Without a consistent framework, teams run into three problems.
First, inconsistent categorization. One person tags an issue as "bug," another calls it "performance," and a third files it under "UX." The same problem shows up three different ways in your data, and the pattern disappears.
Second, no clear prioritization. When everything feels urgent, nothing gets prioritized, and teams react to the loudest complaints instead of the most impactful issues.
Third, no connection to outcomes. Feedback lives in one system, product decisions happen in another, and there's no clear link between what customers say and what ships.
These aren't technology problems. They're structure problems. And structure is exactly what a good template provides.
What's in the templates
Both templates are built around a single, focused feedback log. Every piece of feedback gets one row with twelve fields: date, source, customer segment, the feedback itself, category, type, sentiment, impact, status, owner, action taken, and date resolved. A field guide sits alongside the log so everyone on your team tags feedback the same way.
A taxonomy built on real data. The category structure comes from our analysis of 67.7 million app reviews. These are the categories that actually appear in feedback at scale — Bug, Performance, Feature, Support, Billing, Onboarding, and Security — each with defined options for source, segment, type, and sentiment so your data stays consistent from day one. You can read more about this approach in our guide to feedback intelligence.
Impact scoring that stays simple. Each item gets an impact rating from 1 (low) to 5 (critical) alongside its sentiment. Sort by impact, filter to negative, and your priorities surface in two clicks. There are no formulas to break and nothing to configure — we kept it deliberately simple so your team spends its time on the feedback, not the spreadsheet.
A benchmark built in.
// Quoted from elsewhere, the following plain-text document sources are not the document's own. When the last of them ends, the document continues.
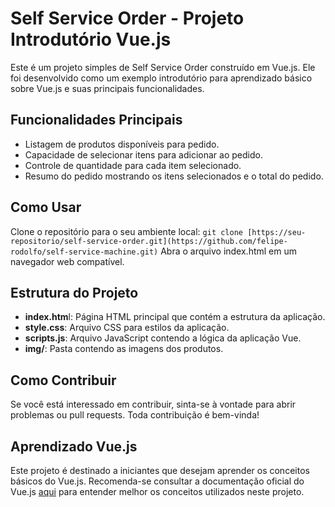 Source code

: # Self Service Order - Projeto Introdutório Vue.js
Este é um projeto simples de Self Service Order construído em Vue.js. Ele foi desenvolvido como um exemplo introdutório para aprendizado básico sobre Vue.js e suas principais funcionalidades.

## Funcionalidades Principais
- Listagem de produtos disponíveis para pedido.
- Capacidade de selecionar itens para adicionar ao pedido.
- Controle de quantidade para cada item selecionado.
- Resumo do pedido mostrando os itens selecionados e o total do pedido.

## Como Usar
Clone o repositório para o seu ambiente local:
`git clone [https://seu-repositorio/self-service-order.git](https://github.com/felipe-rodolfo/self-service-machine.git)`
Abra o arquivo index.html em um navegador web compatível.

## Estrutura do Projeto
- **index.htm**l: Página HTML principal que contém a estrutura da aplicação.
- **style.css**: Arquivo CSS para estilos da aplicação.
- **scripts.js**: Arquivo JavaScript contendo a lógica da aplicação Vue.
- **img/**: Pasta contendo as imagens dos produtos.

## Como Contribuir
Se você está interessado em contribuir, sinta-se à vontade para abrir problemas ou pull requests. Toda contribuição é bem-vinda!

## Aprendizado Vue.js
Este projeto é destinado a iniciantes que desejam aprender os conceitos básicos do Vue.js. Recomenda-se consultar a documentação oficial do Vue.js [aqui](https://vuejs.org/ "Documentação do Vue.js") para entender melhor os conceitos utilizados neste projeto.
The most useful finding from our research sits at the top of the template: users complain about broken basics six times more often than they request new features. If your own ratio looks dramatically different, you're either sitting on an unusually happy user base or you're under-capturing complaints. It's the same pattern we found across the 2026 Epic Awards winners — the best apps fix friction faster than they add features.
Questions to ask your data. The template closes with six prompts to run against your log, from your complaint-to-feature-request ratio to how many high-impact items are still open. They're designed to turn a list of rows into a point of view.
How to get started
Pick the format that matches how your team works — the taxonomy and scoring are identical in both.
Google Sheets

Best for calculations, sorting, and quantitative analysis.
Open the template from the link below
Go to File → Make a copy
Save it to your Google Drive
Start logging feedback — sample rows show you the format
Get the Google Sheets template →
Notion

Best for managing feedback as an ongoing workflow, with a drag-and-drop triage board, a high-priority view, and a built-in weekly review.
Open the template from the link below
Click Duplicate in the top-right corner
Choose your workspace
Start logging feedback in the database
Your data stays private. unitQ doesn't have access to your copy.
Making the analysis actionable
A template is only useful if it changes decisions. Three ways to connect it to outcomes:
1. Run a weekly review. Block 30 minutes each week, filter to impact 4–5 with negative sentiment, and work down the list. These items deserve attention before anything else in the backlog.
2. Track your ratio over time. The type column makes complaints and requests countable, so you can watch your own ratio against the 6:1 benchmark week over week. A rising complaint share tells you core issues are accumulating faster than you're resolving them.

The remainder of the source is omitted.